Reed has served with the Le Mars Police for 23 years and started working with police dogs in the late 1990s.
Pike has been his partner for about five years, although Reed started training the 6-year-old German shepherd when the dog was 10 weeks old.
“When he was young, everything I did with him was geared toward the work,” Reed explained.
Reed got Pike from Holtgrew’s German Shepherds in Merrill.
To be a good police dog, Pike had to show he was confident and outgoing, balancing stability and drive — even as a puppy.
Today, Pike is able to hunt down four different types of illegal drugs: heroin, methamphetamine, cocaine and marijuana. He can track and apprehend suspects — biting on command if needed — and can help recover evidence.
At the core of the training is agility and obedience, Reed said.
At a single word, Pike will stop everything and lay down at Reed’s feet. At another command, he will jump up and start sniffing for drugs. He will sprint into action or freeze immediately if Reed tells him to.
To Pike, the work really seems more like play — Reed explained the dog has no idea the narcotics are bad, and if he is commanded to bite someone, the dog is not angry.
Pike is very good-tempered and great around children, he said. The German shepherd loves a good scratch and makes friends with newcomers if Reed is OK with it.
“But if he goes out to apprehend a suspect and he gets hurt, then it’s personal,” Reed added.
Pike would only be asked to apprehend or bite a suspect if it involved a felony crime, a suspect fleeing custody, or to stop an assault on a person or an officer, Reed explained.
With the Le Mars Police, Pike has never had to do that, but a few times a month he is used for a building or vehicle search, and he also has helped track people and evidence.
“In the home invasion out in the country the winter before last, Pike was instrumental in knowing where to look for the guys,” Reed said. “It was a cold night, and that’s one of the things that made the track difficult.
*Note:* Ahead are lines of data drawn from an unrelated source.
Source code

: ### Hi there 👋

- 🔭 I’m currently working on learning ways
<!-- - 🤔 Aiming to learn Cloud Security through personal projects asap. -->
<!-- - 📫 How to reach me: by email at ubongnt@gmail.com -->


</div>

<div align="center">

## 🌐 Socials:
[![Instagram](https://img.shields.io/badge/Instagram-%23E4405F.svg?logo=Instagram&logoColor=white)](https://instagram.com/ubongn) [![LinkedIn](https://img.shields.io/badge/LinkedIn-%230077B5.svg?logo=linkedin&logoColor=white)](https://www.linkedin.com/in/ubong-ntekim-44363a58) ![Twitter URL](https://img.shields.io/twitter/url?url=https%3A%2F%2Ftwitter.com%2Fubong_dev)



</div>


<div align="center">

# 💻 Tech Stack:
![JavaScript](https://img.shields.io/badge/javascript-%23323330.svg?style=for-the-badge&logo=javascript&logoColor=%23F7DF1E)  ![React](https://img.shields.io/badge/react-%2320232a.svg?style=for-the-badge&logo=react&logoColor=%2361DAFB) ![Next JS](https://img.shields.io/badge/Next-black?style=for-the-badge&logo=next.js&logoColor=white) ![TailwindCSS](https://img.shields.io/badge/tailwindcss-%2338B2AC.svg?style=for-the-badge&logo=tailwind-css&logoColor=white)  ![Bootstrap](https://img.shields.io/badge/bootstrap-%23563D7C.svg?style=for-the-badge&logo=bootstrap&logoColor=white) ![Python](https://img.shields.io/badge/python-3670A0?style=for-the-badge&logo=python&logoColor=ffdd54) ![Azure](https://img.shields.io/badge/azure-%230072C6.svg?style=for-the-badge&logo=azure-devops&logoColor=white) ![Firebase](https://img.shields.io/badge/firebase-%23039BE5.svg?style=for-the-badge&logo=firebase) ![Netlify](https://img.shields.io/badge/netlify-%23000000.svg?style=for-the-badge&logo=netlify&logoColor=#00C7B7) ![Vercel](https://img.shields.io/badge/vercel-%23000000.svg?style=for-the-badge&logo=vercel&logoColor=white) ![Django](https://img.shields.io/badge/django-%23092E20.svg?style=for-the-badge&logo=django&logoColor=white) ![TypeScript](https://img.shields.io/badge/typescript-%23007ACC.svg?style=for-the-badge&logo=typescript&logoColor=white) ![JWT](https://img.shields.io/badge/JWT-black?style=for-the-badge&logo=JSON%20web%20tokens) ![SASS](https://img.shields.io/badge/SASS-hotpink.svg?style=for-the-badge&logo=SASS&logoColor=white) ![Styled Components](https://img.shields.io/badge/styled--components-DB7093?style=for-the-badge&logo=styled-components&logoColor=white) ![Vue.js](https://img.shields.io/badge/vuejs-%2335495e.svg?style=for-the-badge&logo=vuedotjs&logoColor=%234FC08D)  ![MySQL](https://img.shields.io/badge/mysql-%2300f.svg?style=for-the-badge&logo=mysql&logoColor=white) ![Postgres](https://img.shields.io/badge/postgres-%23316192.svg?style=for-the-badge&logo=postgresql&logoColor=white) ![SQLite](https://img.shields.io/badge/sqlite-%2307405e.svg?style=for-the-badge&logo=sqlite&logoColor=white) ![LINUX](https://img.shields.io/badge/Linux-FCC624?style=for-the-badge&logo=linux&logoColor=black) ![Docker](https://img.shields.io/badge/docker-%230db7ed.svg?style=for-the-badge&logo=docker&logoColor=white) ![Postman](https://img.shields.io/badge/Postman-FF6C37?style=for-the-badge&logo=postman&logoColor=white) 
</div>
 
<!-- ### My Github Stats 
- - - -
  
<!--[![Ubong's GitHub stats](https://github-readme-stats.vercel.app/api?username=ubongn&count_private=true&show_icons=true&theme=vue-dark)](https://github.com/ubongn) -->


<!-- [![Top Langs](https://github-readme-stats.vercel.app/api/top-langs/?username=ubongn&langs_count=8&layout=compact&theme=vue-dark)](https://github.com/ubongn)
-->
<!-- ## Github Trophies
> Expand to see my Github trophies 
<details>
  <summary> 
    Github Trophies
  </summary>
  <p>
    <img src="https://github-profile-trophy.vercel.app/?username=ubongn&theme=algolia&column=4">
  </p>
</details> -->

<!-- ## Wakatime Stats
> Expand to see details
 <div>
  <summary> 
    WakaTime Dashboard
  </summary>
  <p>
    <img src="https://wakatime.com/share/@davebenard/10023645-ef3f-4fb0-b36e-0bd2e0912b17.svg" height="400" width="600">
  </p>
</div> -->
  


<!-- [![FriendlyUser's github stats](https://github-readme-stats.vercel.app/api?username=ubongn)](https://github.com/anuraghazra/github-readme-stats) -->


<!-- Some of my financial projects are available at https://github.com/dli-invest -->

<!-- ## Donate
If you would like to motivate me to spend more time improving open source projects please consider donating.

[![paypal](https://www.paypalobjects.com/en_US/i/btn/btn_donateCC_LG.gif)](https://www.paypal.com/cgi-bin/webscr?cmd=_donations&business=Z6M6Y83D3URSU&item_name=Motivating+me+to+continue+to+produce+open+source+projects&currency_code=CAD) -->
When it’s cold and windy on snow, it’s hard to scent a suspect.”
In that January 2009 attempted burglary, which involved five suspects, three fled on foot and were eventually tracked down by Pike and police officers using thermal imaging units.
“It’s a team thing,” Reed said. “Pike helped the guys be where they needed to be. He was just part of the team.”
In between police calls, Pike is never allowed to get lazy.
“I train him almost every night,” Reed said.
Sometimes, that involves Pike hunting down actual narcotics or scented items Reed hides.
“I’m constantly proofing to make sure I’m not training him to smell something else,” Reed said, explaining that at one time officers would hide narcotics in PVC pipe, and the dogs actually were sniffing out the glue used to close the pipe rather than the narcotics.
The canine nose is extremely sensitive, Reed added.
“When Pike walks into a room where stew is cooking, he smells cooking onions, he smells cooking meat, he smells cooking carrots,” he said.
That’s unlike humans, who usually just smell the stew combination.
Training also involves obedience work, tracking work and apprehensions. Reed has special padded coverings he or others can wear so Pike can practice his bites.
But Pike also gets downtime. He likes playing fetch in Reed’s back yard.
Police dogs usually live with their handlers, Reed said.
In many cases, a police department will own the dog, but it will still go home with its handler after the day’s work.
“It makes it a lot easier to take care of the dog, and it has a sense of family,” Reed said.
However, Reed, not the police department, owns Pike.
“He’s my dog, but I’m assigned as a K-9 handler at the department,” Reed explained.
And he wouldn’t have it any other way.
“For me, it’s a dream job,” Reed said.